The code will belong to the client. It will become obsolete and, over time, it will be decommissioned—but that is not the only deliverable.
The real deliverable is the journey that leads us to build something, the set of skills that remains and that we carry with us throughout our careers.
In an era like this, competence does not lose value—it becomes fundamental.
Not because generative AI is useless, but because not everything can be generated, not everything can be delegated, and above all, not everything can be automatically understood.
Today, access to these tools seems cheap, immediate, almost unlimited. But even now, if you look closely at the nuances, different signals are already emerging: complex pricing models, costs that are hard to estimate upfront, non-intuitive metrics, bundles that hide real consumption.
It’s not always clear how much we are paying, for what, and under what conditions those costs will remain stable over time. This opacity is not accidental—it’s a pattern we’ve seen every time a technology becomes critical infrastructure.

It’s therefore legitimate to ask whether this phase of apparent accessibility also serves to make generative AI pervasive and indispensable, creating a dependency that will be hard to unwind in the future.
The history of cloud computing has taught us that lock-in rarely arrives as an explicit choice. More often, it’s the result of many small decisions, made when the cost seems negligible and the convenience too high to give up.
That’s precisely why it becomes essential not to lose autonomy. Knowing how to use generative AI is now a necessary skill—but not a sufficient one. The real difference will be made by those who know when to use it, where to use it, and when to step away from it, while maintaining the ability to build, modify, and understand systems even without it.
AI can suggest a solution, accelerate an implementation, help explore a problem. But it cannot take responsibility for trade-offs, real costs, architectural consequences, nor can it guarantee that a choice will remain valid over time.
When efficiency becomes a necessity rather than an option, when costs start to matter for real and not just on paper after the fact, we will need people who know what to turn off, what to simplify, what to rebuild.
Code can be generated, rewritten, optimized, and eventually decommissioned. But understanding systems, architectures, costs, and failure modes is not generable. It is the result of a journey, of conscious decisions, of mistakes faced and understood. And it is precisely this body of knowledge that allows us to avoid unnecessary lock-in, preserve technological freedom, and adapt when the context changes.

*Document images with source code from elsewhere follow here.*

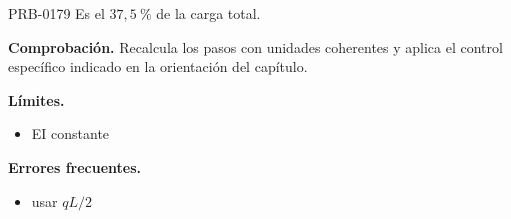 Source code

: \begin{studiumworked}{PRB-0179}
Es el $37{,}5\ \%$ de la carga total.

\par\textbf{Comprobación.} Recalcula los pasos con unidades coherentes y aplica el control específico indicado en la orientación del capítulo.

\textbf{Límites.}\begin{itemize}\item EI constante\end{itemize}

\textbf{Errores frecuentes.}\begin{itemize}\item usar $qL/2$\end{itemize}

\end{studiumworked}

\Needspace{.3\textheight}

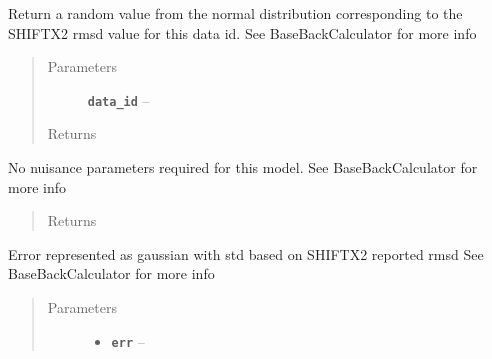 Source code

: \documentclass[letterpaper,10pt,english]{sphinxmanual}
\begin{document}
\begin{fulllineitems}

\begin{fulllineitems}
\label{modules:backcalc.ShiftBackCalc.get_random_err}
Return a random value from the normal distribution corresponding
to the SHIFTX2 rmsd value for this data id. See BaseBackCalculator
for more info
\begin{quote}\begin{description}
\item[{Parameters}] \leavevmode
\textbf{\texttt{data\_id}} -- 

\item[{Returns}] \leavevmode


\end{description}\end{quote}

\end{fulllineitems}


\begin{fulllineitems}
\label{modules:backcalc.ShiftBackCalc.get_random_params}
No nuisance parameters required for this model. See BaseBackCalculator
for more info
\begin{quote}\begin{description}
\item[{Returns}] \leavevmode


\end{description}\end{quote}

\end{fulllineitems}


\begin{fulllineitems}
\label{modules:backcalc.ShiftBackCalc.logp_err}
Error represented as gaussian with std based on SHIFTX2 reported rmsd
See BaseBackCalculator for more info
\begin{quote}\begin{description}
\item[{Parameters}] \leavevmode\begin{itemize}
\item {} 
\textbf{\texttt{err}} -- 


\end{itemize}
\end{description}
\end{quote}
\end{fulllineitems}
\end{fulllineitems}
\end{document}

For those entering this world today, the message is not “don’t use generative AI”, but “use it in the right way”: not to trivialize a task, not to skip reasoning, but to expand your skills.
Tools must be mastered, studied, and exploited to their fullest—but at the same time, we must build the foundations to avoid being mastered by them.
Because the real risk is not using AI, but forgetting how to work without it.
Those who believe AI solves everything, does everything, and replaces thinking are living on hype. We are not. We are engineers—and engineers don’t sell smoke.